* [WORK TASK]:
Output the records that follow, with every character intact.

* [INPUT FOR THIS TASK]:
════════════════════
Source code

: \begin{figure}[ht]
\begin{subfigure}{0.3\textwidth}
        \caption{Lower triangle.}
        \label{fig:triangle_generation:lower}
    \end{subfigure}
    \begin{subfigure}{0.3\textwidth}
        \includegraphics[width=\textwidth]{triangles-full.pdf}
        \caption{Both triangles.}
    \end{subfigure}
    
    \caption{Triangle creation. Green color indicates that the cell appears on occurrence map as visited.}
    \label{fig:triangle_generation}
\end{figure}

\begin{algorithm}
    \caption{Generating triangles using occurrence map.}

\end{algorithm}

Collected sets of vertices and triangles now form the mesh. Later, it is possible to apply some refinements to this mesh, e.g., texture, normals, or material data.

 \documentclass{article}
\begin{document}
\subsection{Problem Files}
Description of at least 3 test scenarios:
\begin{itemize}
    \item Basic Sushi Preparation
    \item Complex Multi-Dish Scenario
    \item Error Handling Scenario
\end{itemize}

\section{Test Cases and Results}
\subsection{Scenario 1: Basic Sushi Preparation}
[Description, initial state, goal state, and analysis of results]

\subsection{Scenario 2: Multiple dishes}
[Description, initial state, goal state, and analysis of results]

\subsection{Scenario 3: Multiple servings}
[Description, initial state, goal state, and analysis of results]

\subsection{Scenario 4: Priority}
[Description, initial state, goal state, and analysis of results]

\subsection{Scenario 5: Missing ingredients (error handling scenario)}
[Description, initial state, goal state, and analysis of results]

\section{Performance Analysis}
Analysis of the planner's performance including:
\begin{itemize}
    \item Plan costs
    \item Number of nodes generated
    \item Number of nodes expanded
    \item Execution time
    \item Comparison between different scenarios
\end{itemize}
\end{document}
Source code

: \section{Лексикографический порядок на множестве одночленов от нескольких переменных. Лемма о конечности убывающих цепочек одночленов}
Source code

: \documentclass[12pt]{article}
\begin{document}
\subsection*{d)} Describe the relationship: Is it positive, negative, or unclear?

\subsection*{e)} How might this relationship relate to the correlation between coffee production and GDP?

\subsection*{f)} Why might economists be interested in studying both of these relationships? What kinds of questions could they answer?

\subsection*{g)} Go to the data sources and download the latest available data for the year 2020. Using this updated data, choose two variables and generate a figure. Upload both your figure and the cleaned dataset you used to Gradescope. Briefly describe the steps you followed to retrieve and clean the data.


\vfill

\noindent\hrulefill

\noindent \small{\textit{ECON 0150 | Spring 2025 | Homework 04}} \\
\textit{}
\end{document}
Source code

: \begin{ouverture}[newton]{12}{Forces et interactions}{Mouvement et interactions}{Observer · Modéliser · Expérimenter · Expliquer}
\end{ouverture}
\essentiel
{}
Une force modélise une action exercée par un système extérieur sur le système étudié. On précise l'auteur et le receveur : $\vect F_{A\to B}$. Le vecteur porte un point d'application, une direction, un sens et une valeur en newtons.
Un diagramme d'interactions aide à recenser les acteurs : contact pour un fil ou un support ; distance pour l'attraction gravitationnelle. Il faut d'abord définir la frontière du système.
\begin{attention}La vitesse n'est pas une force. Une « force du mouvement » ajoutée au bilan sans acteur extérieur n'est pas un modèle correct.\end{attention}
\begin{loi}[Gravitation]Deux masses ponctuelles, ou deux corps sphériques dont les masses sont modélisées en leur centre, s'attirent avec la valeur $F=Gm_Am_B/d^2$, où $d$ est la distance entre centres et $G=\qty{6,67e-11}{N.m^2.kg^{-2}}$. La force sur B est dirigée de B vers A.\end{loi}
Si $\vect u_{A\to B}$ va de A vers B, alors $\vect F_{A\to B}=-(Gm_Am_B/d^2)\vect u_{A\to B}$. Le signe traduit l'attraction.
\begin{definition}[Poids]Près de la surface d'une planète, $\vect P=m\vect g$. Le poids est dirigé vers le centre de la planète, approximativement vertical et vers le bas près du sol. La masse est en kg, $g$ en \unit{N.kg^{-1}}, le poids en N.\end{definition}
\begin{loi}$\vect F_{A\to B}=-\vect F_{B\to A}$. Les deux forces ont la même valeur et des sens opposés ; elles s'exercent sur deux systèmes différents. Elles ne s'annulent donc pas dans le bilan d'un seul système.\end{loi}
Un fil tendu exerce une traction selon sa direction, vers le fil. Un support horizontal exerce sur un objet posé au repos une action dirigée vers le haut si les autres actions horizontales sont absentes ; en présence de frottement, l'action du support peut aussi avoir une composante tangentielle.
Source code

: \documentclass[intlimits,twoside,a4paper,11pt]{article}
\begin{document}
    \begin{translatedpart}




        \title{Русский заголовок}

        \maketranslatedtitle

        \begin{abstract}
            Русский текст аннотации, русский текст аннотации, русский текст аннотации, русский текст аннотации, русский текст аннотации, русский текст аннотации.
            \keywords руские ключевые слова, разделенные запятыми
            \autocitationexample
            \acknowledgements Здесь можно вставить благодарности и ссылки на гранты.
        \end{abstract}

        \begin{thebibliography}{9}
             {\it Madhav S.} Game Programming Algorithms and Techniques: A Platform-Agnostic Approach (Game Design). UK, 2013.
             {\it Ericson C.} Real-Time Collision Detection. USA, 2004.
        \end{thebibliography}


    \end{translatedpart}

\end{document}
════════════════════
* [RESULT OF THE EXERCISE]:
Source code

: \begin{figure}[ht]
\begin{subfigure}{0.3\textwidth}
        \caption{Lower triangle.}
        \label{fig:triangle_generation:lower}
    \end{subfigure}
    \begin{subfigure}{0.3\textwidth}
        \includegraphics[width=\textwidth]{triangles-full.pdf}
        \caption{Both triangles.}
    \end{subfigure}
    
    \caption{Triangle creation. Green color indicates that the cell appears on occurrence map as visited.}
    \label{fig:triangle_generation}
\end{figure}

\begin{algorithm}
    \caption{Generating triangles using occurrence map.}

\end{algorithm}

Collected sets of vertices and triangles now form the mesh. Later, it is possible to apply some refinements to this mesh, e.g., texture, normals, or material data.

 \documentclass{article}
\begin{document}
\subsection{Problem Files}
Description of at least 3 test scenarios:
\begin{itemize}
    \item Basic Sushi Preparation
    \item Complex Multi-Dish Scenario
    \item Error Handling Scenario
\end{itemize}

\section{Test Cases and Results}
\subsection{Scenario 1: Basic Sushi Preparation}
[Description, initial state, goal state, and analysis of results]

\subsection{Scenario 2: Multiple dishes}
[Description, initial state, goal state, and analysis of results]

\subsection{Scenario 3: Multiple servings}
[Description, initial state, goal state, and analysis of results]

\subsection{Scenario 4: Priority}
[Description, initial state, goal state, and analysis of results]

\subsection{Scenario 5: Missing ingredients (error handling scenario)}
[Description, initial state, goal state, and analysis of results]

\section{Performance Analysis}
Analysis of the planner's performance including:
\begin{itemize}
    \item Plan costs
    \item Number of nodes generated
    \item Number of nodes expanded
    \item Execution time
    \item Comparison between different scenarios
\end{itemize}
\end{document}
Source code

: \section{Лексикографический порядок на множестве одночленов от нескольких переменных. Лемма о конечности убывающих цепочек одночленов}
Source code

: \documentclass[12pt]{article}
\begin{document}
\subsection*{d)} Describe the relationship: Is it positive, negative, or unclear?

\subsection*{e)} How might this relationship relate to the correlation between coffee production and GDP?

\subsection*{f)} Why might economists be interested in studying both of these relationships? What kinds of questions could they answer?

\subsection*{g)} Go to the data sources and download the latest available data for the year 2020. Using this updated data, choose two variables and generate a figure. Upload both your figure and the cleaned dataset you used to Gradescope. Briefly describe the steps you followed to retrieve and clean the data.


\vfill

\noindent\hrulefill

\noindent \small{\textit{ECON 0150 | Spring 2025 | Homework 04}} \\
\textit{}
\end{document}
Source code

: \begin{ouverture}[newton]{12}{Forces et interactions}{Mouvement et interactions}{Observer · Modéliser · Expérimenter · Expliquer}
\end{ouverture}
\essentiel
{}
Une force modélise une action exercée par un système extérieur sur le système étudié. On précise l'auteur et le receveur : $\vect F_{A\to B}$. Le vecteur porte un point d'application, une direction, un sens et une valeur en newtons.
Un diagramme d'interactions aide à recenser les acteurs : contact pour un fil ou un support ; distance pour l'attraction gravitationnelle. Il faut d'abord définir la frontière du système.
\begin{attention}La vitesse n'est pas une force. Une « force du mouvement » ajoutée au bilan sans acteur extérieur n'est pas un modèle correct.\end{attention}
\begin{loi}[Gravitation]Deux masses ponctuelles, ou deux corps sphériques dont les masses sont modélisées en leur centre, s'attirent avec la valeur $F=Gm_Am_B/d^2$, où $d$ est la distance entre centres et $G=\qty{6,67e-11}{N.m^2.kg^{-2}}$. La force sur B est dirigée de B vers A.\end{loi}
Si $\vect u_{A\to B}$ va de A vers B, alors $\vect F_{A\to B}=-(Gm_Am_B/d^2)\vect u_{A\to B}$. Le signe traduit l'attraction.
\begin{definition}[Poids]Près de la surface d'une planète, $\vect P=m\vect g$. Le poids est dirigé vers le centre de la planète, approximativement vertical et vers le bas près du sol. La masse est en kg, $g$ en \unit{N.kg^{-1}}, le poids en N.\end{definition}
\begin{loi}$\vect F_{A\to B}=-\vect F_{B\to A}$. Les deux forces ont la même valeur et des sens opposés ; elles s'exercent sur deux systèmes différents. Elles ne s'annulent donc pas dans le bilan d'un seul système.\end{loi}
Un fil tendu exerce une traction selon sa direction, vers le fil. Un support horizontal exerce sur un objet posé au repos une action dirigée vers le haut si les autres actions horizontales sont absentes ; en présence de frottement, l'action du support peut aussi avoir une composante tangentielle.
Source code

: \documentclass[intlimits,twoside,a4paper,11pt]{article}
\begin{document}
    \begin{translatedpart}




        \title{Русский заголовок}

        \maketranslatedtitle

        \begin{abstract}
            Русский текст аннотации, русский текст аннотации, русский текст аннотации, русский текст аннотации, русский текст аннотации, русский текст аннотации.
            \keywords руские ключевые слова, разделенные запятыми
            \autocitationexample
            \acknowledgements Здесь можно вставить благодарности и ссылки на гранты.
        \end{abstract}

        \begin{thebibliography}{9}
             {\it Madhav S.} Game Programming Algorithms and Techniques: A Platform-Agnostic Approach (Game Design). UK, 2013.
             {\it Ericson C.} Real-Time Collision Detection. USA, 2004.
        \end{thebibliography}


    \end{translatedpart}

\end{document}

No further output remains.